In February, the US Treasury announced the Making Home Affordable (MHA) program, which promised to modify the way that lenders review and approve short sale transactions. (See my blog "Renavigating the Short Sale Waters - What You Should Know About MHA"). The new guidelines for approving short sale transactions under MHA are a positive step towards streamlining the approval process, the acceptable sales price and Realtor commissions. As of the end of September, 67 national loan servicers and lending institutions had registered with the Treasury to adopt the new MHA guidelines.

So, what have we as an industry done? Very little. However, the "little bears" of our industry have all started to run around with a rallying cry of "destroy the MHA guidelines, they won't help us sell the homes that we have listed." A non-Realtor friend of mine recently commented that we sound like a bunch of spoiled babies.
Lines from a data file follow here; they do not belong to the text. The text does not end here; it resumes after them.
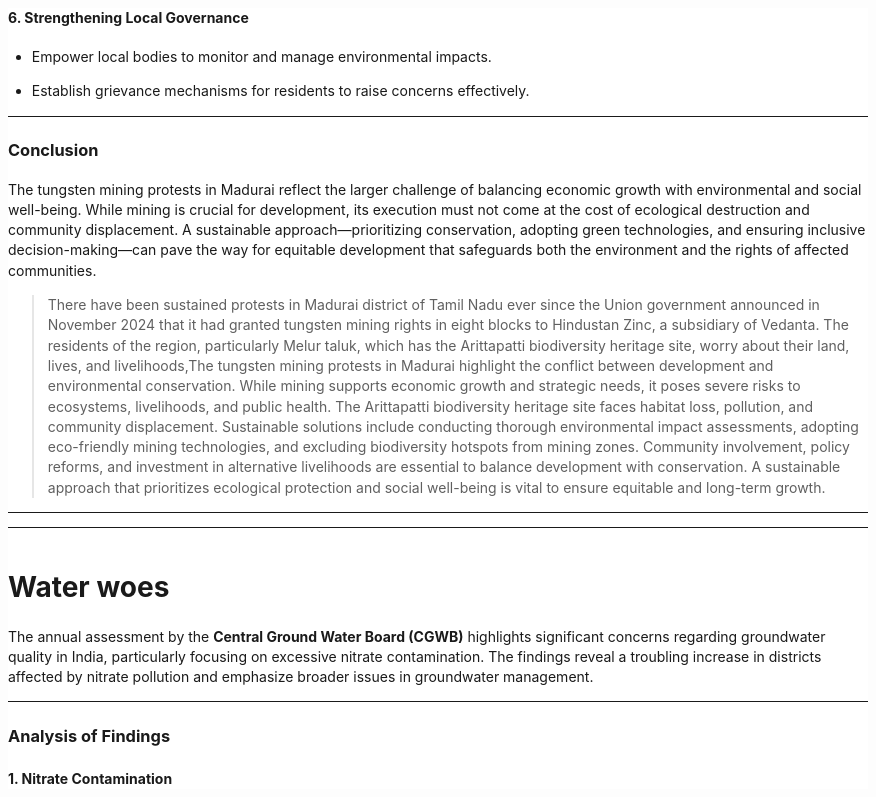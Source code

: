 

#### **6. Strengthening Local Governance**

   - Empower local bodies to monitor and manage environmental impacts.

   - Establish grievance mechanisms for residents to raise concerns effectively.



---



### **Conclusion**



The tungsten mining protests in Madurai reflect the larger challenge of balancing economic growth with environmental and social well-being. While mining is crucial for development, its execution must not come at the cost of ecological destruction and community displacement. A sustainable approach—prioritizing conservation, adopting green technologies, and ensuring inclusive decision-making—can pave the way for equitable development that safeguards both the environment and the rights of affected communities.

> There have been sustained protests in Madurai district of Tamil Nadu ever since the Union government announced in November 2024 that it had granted tungsten mining rights in eight blocks to Hindustan Zinc, a subsidiary of Vedanta. The residents of the region, particularly Melur taluk, which has the Arittapatti biodiversity heritage site, worry about their land, lives, and livelihoods,The tungsten mining protests in Madurai highlight the conflict between development and environmental conservation. While mining supports economic growth and strategic needs, it poses severe risks to ecosystems, livelihoods, and public health. The Arittapatti biodiversity heritage site faces habitat loss, pollution, and community displacement. Sustainable solutions include conducting thorough environmental impact assessments, adopting eco-friendly mining technologies, and excluding biodiversity hotspots from mining zones. Community involvement, policy reforms, and investment in alternative livelihoods are essential to balance development with conservation. A sustainable approach that prioritizes ecological protection and social well-being is vital to ensure equitable and long-term growth.

---
---
# Water woes

The annual assessment by the **Central Ground Water Board (CGWB)** highlights significant concerns regarding groundwater quality in India, particularly focusing on excessive nitrate contamination. The findings reveal a troubling increase in districts affected by nitrate pollution and emphasize broader issues in groundwater management.



---



### **Analysis of Findings**



#### 1. **Nitrate Contamination**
We weren't consulted by the government, therefore, we don't want to play by their new rules.

But wait a minute. Weren't these same Realtors the ones that let the banks set up their own way of approving short sales and allowed their clients to make multiple offers on short sale properties, hoping that something would "stick"? Weren't these the same Realtors that had nothing good to say about Bank A, B and C because their short sale processes took too long? Weren't these the same Realtors that regularly complained that they wasted all their time and effort trying to get a home sold before the lender foreclosed on the property?

Sorry to tell you all. You can't have it both ways. I don't see too many lenders or servicers complaining about the new guidelines. I haven't seen any rational discussion from a servicer why they haven'tsigned on to the MHA program.

Is this just another example of the dinosaurs refusing to evolve? Or is it even more basic than that. Are we the Goldilocks of the industry? Do we have trouble finding a bed that is just right, because we are too busy finding those beds that are too soft or too hard?